Genus of nudibranchs

Unidentia is a genus of aeolid nudibranchs and is the type genus of the family Piseinotecidae. The genus currently contains five described species and is found in tropical and subtropical marine environments.

== Etymology ==
The name Unidentia is derived from the Latin uni ("one") and dens (genitive dentis, "tooth"), referring to the single row of feeding structures that are a defining characteristic of the genus.

== Distribution and habitat ==
Members of the genus are known from the tropical eastern Pacific and Indo-Pacific regions, including Mexico, Panama, Japan, Indonesia, and the Philippines. They are typically associated with hydroids, on which they feed, and may exhibit variation in coloration depending on their diet.

== Description ==
Species of Unidentia are aeolid nudibranchs with elongate bodies bearing numerous finger-like cerata. These cerata contain cnidosacs, which store stinging cnidocyte cells obtained from prey through kleptocnidy.
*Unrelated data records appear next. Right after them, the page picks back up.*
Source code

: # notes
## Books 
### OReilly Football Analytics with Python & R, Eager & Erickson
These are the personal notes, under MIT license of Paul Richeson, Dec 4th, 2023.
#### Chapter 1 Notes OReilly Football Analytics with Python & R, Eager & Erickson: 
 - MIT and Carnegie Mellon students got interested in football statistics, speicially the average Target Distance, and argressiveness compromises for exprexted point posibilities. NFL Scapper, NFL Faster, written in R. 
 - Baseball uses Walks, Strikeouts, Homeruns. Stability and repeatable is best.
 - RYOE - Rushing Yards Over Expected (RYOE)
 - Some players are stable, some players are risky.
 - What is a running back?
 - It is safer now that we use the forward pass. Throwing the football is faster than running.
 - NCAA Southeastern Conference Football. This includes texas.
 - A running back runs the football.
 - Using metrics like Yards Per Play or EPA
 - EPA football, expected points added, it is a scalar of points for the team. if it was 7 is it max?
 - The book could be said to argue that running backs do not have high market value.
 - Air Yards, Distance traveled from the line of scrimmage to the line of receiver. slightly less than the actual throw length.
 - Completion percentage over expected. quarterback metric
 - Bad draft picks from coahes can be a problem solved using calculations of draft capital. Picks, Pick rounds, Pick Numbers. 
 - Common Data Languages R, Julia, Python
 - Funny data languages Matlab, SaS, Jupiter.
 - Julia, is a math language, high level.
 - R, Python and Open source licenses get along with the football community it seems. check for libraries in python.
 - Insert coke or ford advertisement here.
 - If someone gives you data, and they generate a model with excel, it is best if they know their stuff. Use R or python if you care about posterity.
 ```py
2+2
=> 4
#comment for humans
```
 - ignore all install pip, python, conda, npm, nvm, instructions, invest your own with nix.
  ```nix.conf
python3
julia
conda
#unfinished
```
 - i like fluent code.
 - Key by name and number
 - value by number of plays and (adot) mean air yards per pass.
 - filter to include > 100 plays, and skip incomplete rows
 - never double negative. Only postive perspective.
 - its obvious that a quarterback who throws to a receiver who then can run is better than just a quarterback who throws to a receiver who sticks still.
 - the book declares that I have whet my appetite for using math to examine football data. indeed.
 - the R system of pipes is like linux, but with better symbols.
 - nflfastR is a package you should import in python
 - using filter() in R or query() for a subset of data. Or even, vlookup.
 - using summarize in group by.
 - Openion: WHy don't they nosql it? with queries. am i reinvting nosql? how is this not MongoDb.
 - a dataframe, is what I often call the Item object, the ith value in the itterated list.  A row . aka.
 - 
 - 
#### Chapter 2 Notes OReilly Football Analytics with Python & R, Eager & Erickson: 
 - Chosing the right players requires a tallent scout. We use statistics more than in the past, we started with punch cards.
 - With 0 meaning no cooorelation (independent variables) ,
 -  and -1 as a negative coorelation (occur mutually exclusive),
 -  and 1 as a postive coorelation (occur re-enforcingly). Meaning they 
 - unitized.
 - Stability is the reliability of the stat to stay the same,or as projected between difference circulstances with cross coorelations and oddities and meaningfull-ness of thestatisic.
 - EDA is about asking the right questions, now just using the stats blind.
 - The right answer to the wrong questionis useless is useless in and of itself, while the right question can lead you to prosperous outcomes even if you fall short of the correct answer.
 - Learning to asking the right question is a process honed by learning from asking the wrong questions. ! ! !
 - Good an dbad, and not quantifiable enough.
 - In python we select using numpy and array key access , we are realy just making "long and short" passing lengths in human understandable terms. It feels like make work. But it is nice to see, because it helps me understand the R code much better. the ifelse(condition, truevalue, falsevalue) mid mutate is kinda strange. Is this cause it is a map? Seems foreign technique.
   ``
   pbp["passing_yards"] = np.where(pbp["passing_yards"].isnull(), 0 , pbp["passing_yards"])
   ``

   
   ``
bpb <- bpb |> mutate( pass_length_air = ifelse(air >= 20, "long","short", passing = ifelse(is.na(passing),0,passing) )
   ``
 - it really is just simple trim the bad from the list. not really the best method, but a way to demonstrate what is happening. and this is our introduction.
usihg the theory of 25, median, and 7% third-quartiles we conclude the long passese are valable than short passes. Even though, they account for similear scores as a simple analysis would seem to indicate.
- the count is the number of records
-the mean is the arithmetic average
Members of the genus are typically brightly coloured, often displaying combinations of white, orange, and purple. Diagnostic characteristics include a uniseriate radula (a single row of teeth), an acleioproctic anus positioned outside the ceratal clusters, and a reproductive system featuring a chitinous penial (penile) stylet. The cerata are arranged in rows rather than arches, and the rhinophores are smooth. Distinct oral glands are also present.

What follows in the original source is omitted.